September 2021
Civics In The Middle Newsletter
A newsletter for Illinois teachers to support the implementation of the Illinois middle and high school civics course requirements and K-12 social science standards.
September is the NEW January!

Fall is in the air! For educators, this is our “New Year,” full of resolutions and hopes for a new semester. One of my favorite quotes that captures the possibilities of the autumn season is from the movie, You’ve Got Mail, where Joe Fox, played by Tom Hanks, gushes to his pen pal Kathleen Kelly, played by Meg Ryan,

“Don't you love New York in the Fall? It makes me want to buy school supplies… I would send you a bouquet of newly sharpened pencils if I knew your name and address.”

While we would like to send each and every one of our #CivicsInTheMiddle friends a bouquet of freshly sharpened pencils, we will have to make do with sharing an “arrangement” of our favorite ideas and resources to support you as you embark on the 2021-22 school year.

A recent blog post shared our Back to School Tools to Start the New Year with resources to:
  • Reflect on the Past to Inform the Present
  • Implement Trauma-Informed Teaching Strategies
  • Engage Student Voice to Create Classroom Norms
  • Build Classroom Community
  • Connect with Parents
  • Respond to Community Concerns about Teaching Social Studies

Be sure to peruse the blog post for resources from ASCD, Edutopia, Teacher 2 Teacher, Facing History and Ourselves, Visible Thinking from Project Zero, and MORE!
Dr. Jonathan Cohen Responds to Adminstrator Questions about School Climate and Returning to School
Last month, the Illinois Civics Hub at the DuPage Regional Office of Education was delighted to host a webinar, Sorting Facts from Fiction- What Districts Can Do to Combat Misinformation in the Current Culture Wars.  The webinar featured national experts in school climate, civics, news literacy, and social-emotional learning who explored the proactive measures administrators can take to create a supportive school climate for all stakeholders at the start of the school year.

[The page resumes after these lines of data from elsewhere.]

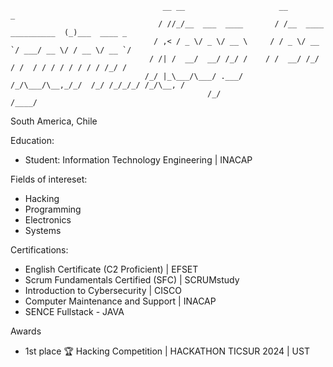 
```
                                  __ __                     __                      _            
                                 / //_/__  ___  ____       / /__  ____ __________  (_)___  ____ _
                                / ,< / _ \/ _ \/ __ \     / / _ \/ __ `/ ___/ __ \/ / __ \/ __ `/
                               / /| /  __/  __/ /_/ /    / /  __/ /_/ / /  / / / / / / / / /_/ / 
                              /_/ |_\___/\___/ .___/    /_/\___/\__,_/_/  /_/ /_/_/_/ /_/\__, /  
                                            /_/                                         /____/   
```
South America, Chile 

Education: 
  - Student: Information Technology Engineering | INACAP

Fields of intereset: 
  - Hacking            
  - Programming 
  - Electronics 
  - Systems

Certifications:
  - English Certificate (C2 Proficient) | EFSET
  - Scrum Fundamentals Certified (SFC) | SCRUMstudy
  - Introduction to Cybersecurity | CISCO
  - Computer Maintenance and Support | INACAP
  - SENCE Fullstack - JAVA

Awards
  - 1st place 🏆 Hacking Competition | HACKATHON TICSUR 2024 | UST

Dr. Jonathan Cohen, Ph.D. of the International Observatory for School Climate and Violence Prevention and Teachers College at Columbia University graciously responded to questions participants submitted post-webinar. We hope you will find them helpful.

How do we get district leaders to buy into the urgency of teaching civics, especially in grades 6-12?
JC: There are several points and ‘pathways’ that I would consider:
  1. Pointing to the extraordinary divide within the U.S. today and underscoring that being able to talk together about difficult and controversial issues is – literally – a foundation for our democracy. Our children NEED to learn to listen and talk about difficult topics. This is a social, emotional, civic, and character development-informed set of skills, understandings, and dispositions!
  2. Educators and parents are ALWAYS teaching social, emotional, and civic as well as academic “lessons." The only question is whether we are doing so intentionally, systemically, and helpfully – or not!
  3. Civics education can focus on knowledge (e.g., what is the electoral college?) and/or skills and dispositions. Civics education that includes a focus on the skills and dispositions that provide the foundation for an engaged citizenry overlaps a GREAT deal with social-emotional learning (SEL). And, there is very compelling, empirical research that underscores the short and long-term benefits of SEL (e.g., classroom behavior, student learning, and long-term economic benefits). Here is one fairly recent (2017) summary of the research that confirms this.

What are specific tangible ways administrators can support/proactively talk with the community about Dr. Cohen’s research? 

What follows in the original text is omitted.